Anti-LGBTQ-Gesetz in Ungarn: Orbáns riskantes Pokern
Ungarns Ministerpräsident Viktor Orbán zieht sein antiqueeres Gesetz trotz Protest der EU durch. Er braucht es, um die Opposition im Land zu spalten.
A uf den ersten Blick mag es scheinen, als ob Ungarns Ministerpräsident Viktor Orbán auch die aktuellen Kommentare zum antiqueeren Gesetz, etwa seitens der EU-Spitzen, in seinem Land ignoriert: Es sind zwar harte Ankündigungen, vor allem aus der Brüsseler EU-Spitze, auch formuliert Ursula von der Leyen härtere als sonst. Aber der ungarische Populist hat seine Wählerschaft im Blick. Die ist ihm wichtiger als politisches Gewölk gegen ihn, selbst wenn es aus der Hauptstadt der EU kommt.

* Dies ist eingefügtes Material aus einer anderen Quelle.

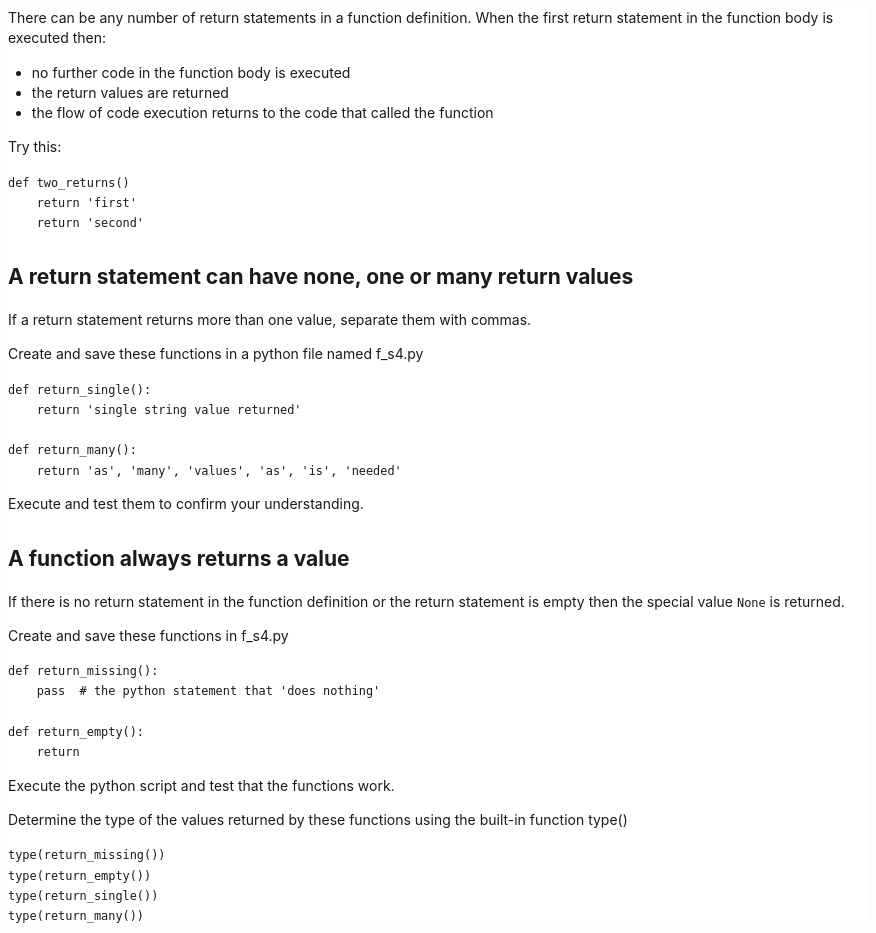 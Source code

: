 There can be any number of return statements in a function definition.
When the first return statement in the function body is executed then:

* no further code in the function body is executed
* the return values are returned
* the flow of code execution returns to the code that called the function

Try this:

``` 
def two_returns()
    return 'first'
    return 'second'
```

## A return statement can have none, one or many return values

If a return statement returns more than one value, separate them with commas.

Create and save these functions in a python file named f_s4.py

```
def return_single():
    return 'single string value returned'

def return_many():
    return 'as', 'many', 'values', 'as', 'is', 'needed'
```

Execute and test them to confirm your understanding.

## A function always returns a value

If there is no return statement in the function definition or the return
statement is empty then the special value ```None``` is returned.

Create and save these functions in f_s4.py

```
def return_missing():
    pass  # the python statement that 'does nothing'

def return_empty():
    return
```

Execute the python script and test that the functions work.

Determine the type of the values returned by these functions using the built-in
function type()

```
type(return_missing())
type(return_empty())
type(return_single())
type(return_many())
```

Die Rede ist von dem neuen Gesetz in Ungarn, das in jeder Hinsicht positive oder auch nur neutrale Darstellungen von Schwulen und Lesben, Trans- und Intermenschen in der Öffentlichkeit Ungarns verbietet. Unternehmen und Bildungsprogramme dürfen nicht in den queeren Farben des Regenbogens werben, aus Buchhandlungen haben einschlägige Titel, etwa Bilderbücher zu queeren Themen, zu verschwinden. Brüssel droht jetzt mit einem Rechtsstaatsverfahren, aber mehr noch: mit dem Entzug von Milliarden Euro aus dem Finanzpaket der EU aus dem Corona-Wiederaufbaufonds.
Auf den Klang des Geldes hören auch illiberale Potentaten wie Orbán akkurat. Eigentlich nur auf diesen. Er wird wissen, dass sein Land ohne die EU allenfalls ein karger Landstrich im mittelosteuropäischen Irgendwo wäre. Und trotzdem nimmt er auf die liberalen Proteste gegen das finstere Gesetz keine Rücksicht. Er braucht es innenpolitisch: Für die antiqueeren Bestimmungen votierten nämlich auch die früheren Rechtsextremen von der Jobbik-Partei, die eigentlich mit den Linken und Liberalen ein Anti-Orbán-Bündnis zu den nächsten Parlamentswahlen schmieden.
Diese Gegenbewegung zu Orbán ist jetzt gespalten. Darüber hinaus ist die Gesetzesbestimmung so vage, dass eine polizeiliche Verfolgung bei Überschreiten häufig schwierig sein dürfte. Dass ein queeres Kinderbuch nicht mehr vorrätig gehalten wird, ist klar; dass aber künftig Thomas Manns „Tod in Venedig“ oder Virginia Woolfs „Orlando“ in den Streamingdiensten wie queere Serien und Filme per Geoblocking indiziert werden, ist nicht sehr wahrscheinlich.
In Wahrheit dient das Orbánsche, um es mal salopp zu benennen, Queer-igittigitt-Projekt der Einschüchterung der ungarischen Gesellschaft, eines Landes, dessen bester Nachwuchs emigriert – nicht nur der queere. Ein Land, das seit dem Fall des Eisernen Vorhangs einen ökonomisch oder kulturell bedingten Bevölkerungsverlust erlebt, sodass sich ganze Landstriche geleert haben, wird von Orbán und den Seinen mit einer (auch schon in der Verfassung formulierten) Strategie beantwortet: Only heterosexual lives matter!